=== YOUR ASSIGNMENT ===
Look through the data below for the line with "Add new actions", and transcribe it exactly together with each line after it up to and including the line with "Update documentation". Give nothing else.

##### DATA UNDER STUDY

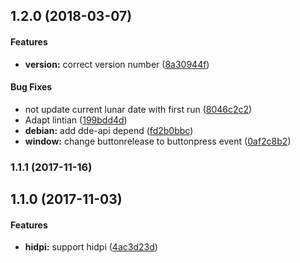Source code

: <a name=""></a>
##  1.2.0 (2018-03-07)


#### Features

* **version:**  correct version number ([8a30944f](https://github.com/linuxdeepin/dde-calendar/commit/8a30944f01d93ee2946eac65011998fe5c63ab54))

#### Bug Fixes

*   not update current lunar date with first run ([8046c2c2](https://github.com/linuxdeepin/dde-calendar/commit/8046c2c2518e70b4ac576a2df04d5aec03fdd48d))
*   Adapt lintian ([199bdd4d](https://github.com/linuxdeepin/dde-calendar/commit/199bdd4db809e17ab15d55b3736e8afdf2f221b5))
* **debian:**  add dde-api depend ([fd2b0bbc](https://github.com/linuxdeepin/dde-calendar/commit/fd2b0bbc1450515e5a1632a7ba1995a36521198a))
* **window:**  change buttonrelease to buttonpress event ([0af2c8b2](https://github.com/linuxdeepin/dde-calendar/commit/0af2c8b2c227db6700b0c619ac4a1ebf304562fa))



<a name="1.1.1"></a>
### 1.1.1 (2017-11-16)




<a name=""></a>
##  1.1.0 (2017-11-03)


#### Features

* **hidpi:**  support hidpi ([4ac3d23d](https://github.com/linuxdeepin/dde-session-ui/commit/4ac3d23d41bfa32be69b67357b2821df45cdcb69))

##########
##### DATA UNDER STUDY

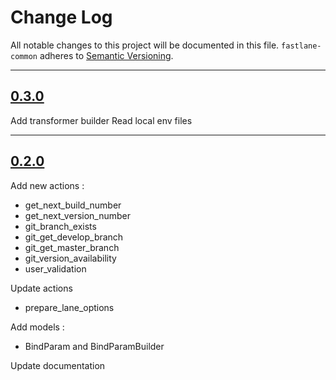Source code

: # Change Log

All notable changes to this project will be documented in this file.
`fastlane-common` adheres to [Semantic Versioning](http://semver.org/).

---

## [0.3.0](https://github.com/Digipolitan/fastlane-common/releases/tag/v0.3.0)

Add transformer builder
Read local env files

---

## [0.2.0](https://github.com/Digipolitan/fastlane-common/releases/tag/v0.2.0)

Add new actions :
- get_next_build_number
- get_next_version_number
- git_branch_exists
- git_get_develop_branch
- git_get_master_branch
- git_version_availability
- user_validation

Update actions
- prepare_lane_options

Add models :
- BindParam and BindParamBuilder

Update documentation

##########

=== SOLUTION FOR THIS EXERCISE ===
Add new actions :
- get_next_build_number
- get_next_version_number
- git_branch_exists
- git_get_develop_branch
- git_get_master_branch
- git_version_availability
- user_validation

Update actions
- prepare_lane_options

Add models :
- BindParam and BindParamBuilder

Update documentation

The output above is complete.